PROBLEM TO SOLVE
Copy out every record below, word for word.

EXTRACTED DATA
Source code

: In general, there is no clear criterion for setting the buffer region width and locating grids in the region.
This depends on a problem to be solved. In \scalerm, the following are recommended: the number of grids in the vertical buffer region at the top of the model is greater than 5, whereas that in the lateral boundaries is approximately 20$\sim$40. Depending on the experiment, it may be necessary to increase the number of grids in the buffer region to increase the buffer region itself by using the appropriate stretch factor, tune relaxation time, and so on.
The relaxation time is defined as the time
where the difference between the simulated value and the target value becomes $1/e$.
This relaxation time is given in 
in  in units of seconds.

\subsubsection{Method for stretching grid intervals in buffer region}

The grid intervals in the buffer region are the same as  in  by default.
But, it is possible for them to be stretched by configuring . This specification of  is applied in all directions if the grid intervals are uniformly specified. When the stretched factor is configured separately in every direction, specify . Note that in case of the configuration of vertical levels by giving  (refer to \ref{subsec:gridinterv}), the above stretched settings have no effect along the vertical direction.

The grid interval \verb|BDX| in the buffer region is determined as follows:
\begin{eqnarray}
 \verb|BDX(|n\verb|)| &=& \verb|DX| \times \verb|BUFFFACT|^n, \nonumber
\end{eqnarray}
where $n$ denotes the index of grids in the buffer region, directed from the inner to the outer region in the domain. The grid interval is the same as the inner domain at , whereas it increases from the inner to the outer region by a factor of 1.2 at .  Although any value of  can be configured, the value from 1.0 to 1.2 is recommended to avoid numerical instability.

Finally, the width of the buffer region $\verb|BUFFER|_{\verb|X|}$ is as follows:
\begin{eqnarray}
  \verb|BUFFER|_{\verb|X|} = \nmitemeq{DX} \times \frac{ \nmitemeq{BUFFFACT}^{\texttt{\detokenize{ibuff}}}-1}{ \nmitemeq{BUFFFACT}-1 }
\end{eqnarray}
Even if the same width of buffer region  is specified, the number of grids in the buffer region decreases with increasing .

ANSWER TO THE PROBLEM
Source code

: In general, there is no clear criterion for setting the buffer region width and locating grids in the region.
This depends on a problem to be solved. In \scalerm, the following are recommended: the number of grids in the vertical buffer region at the top of the model is greater than 5, whereas that in the lateral boundaries is approximately 20$\sim$40. Depending on the experiment, it may be necessary to increase the number of grids in the buffer region to increase the buffer region itself by using the appropriate stretch factor, tune relaxation time, and so on.
The relaxation time is defined as the time
where the difference between the simulated value and the target value becomes $1/e$.
This relaxation time is given in 
in  in units of seconds.

\subsubsection{Method for stretching grid intervals in buffer region}

The grid intervals in the buffer region are the same as  in  by default.
But, it is possible for them to be stretched by configuring . This specification of  is applied in all directions if the grid intervals are uniformly specified. When the stretched factor is configured separately in every direction, specify . Note that in case of the configuration of vertical levels by giving  (refer to \ref{subsec:gridinterv}), the above stretched settings have no effect along the vertical direction.

The grid interval \verb|BDX| in the buffer region is determined as follows:
\begin{eqnarray}
 \verb|BDX(|n\verb|)| &=& \verb|DX| \times \verb|BUFFFACT|^n, \nonumber
\end{eqnarray}
where $n$ denotes the index of grids in the buffer region, directed from the inner to the outer region in the domain. The grid interval is the same as the inner domain at , whereas it increases from the inner to the outer region by a factor of 1.2 at .  Although any value of  can be configured, the value from 1.0 to 1.2 is recommended to avoid numerical instability.

Finally, the width of the buffer region $\verb|BUFFER|_{\verb|X|}$ is as follows:
\begin{eqnarray}
  \verb|BUFFER|_{\verb|X|} = \nmitemeq{DX} \times \frac{ \nmitemeq{BUFFFACT}^{\texttt{\detokenize{ibuff}}}-1}{ \nmitemeq{BUFFFACT}-1 }
\end{eqnarray}
Even if the same width of buffer region  is specified, the number of grids in the buffer region decreases with increasing .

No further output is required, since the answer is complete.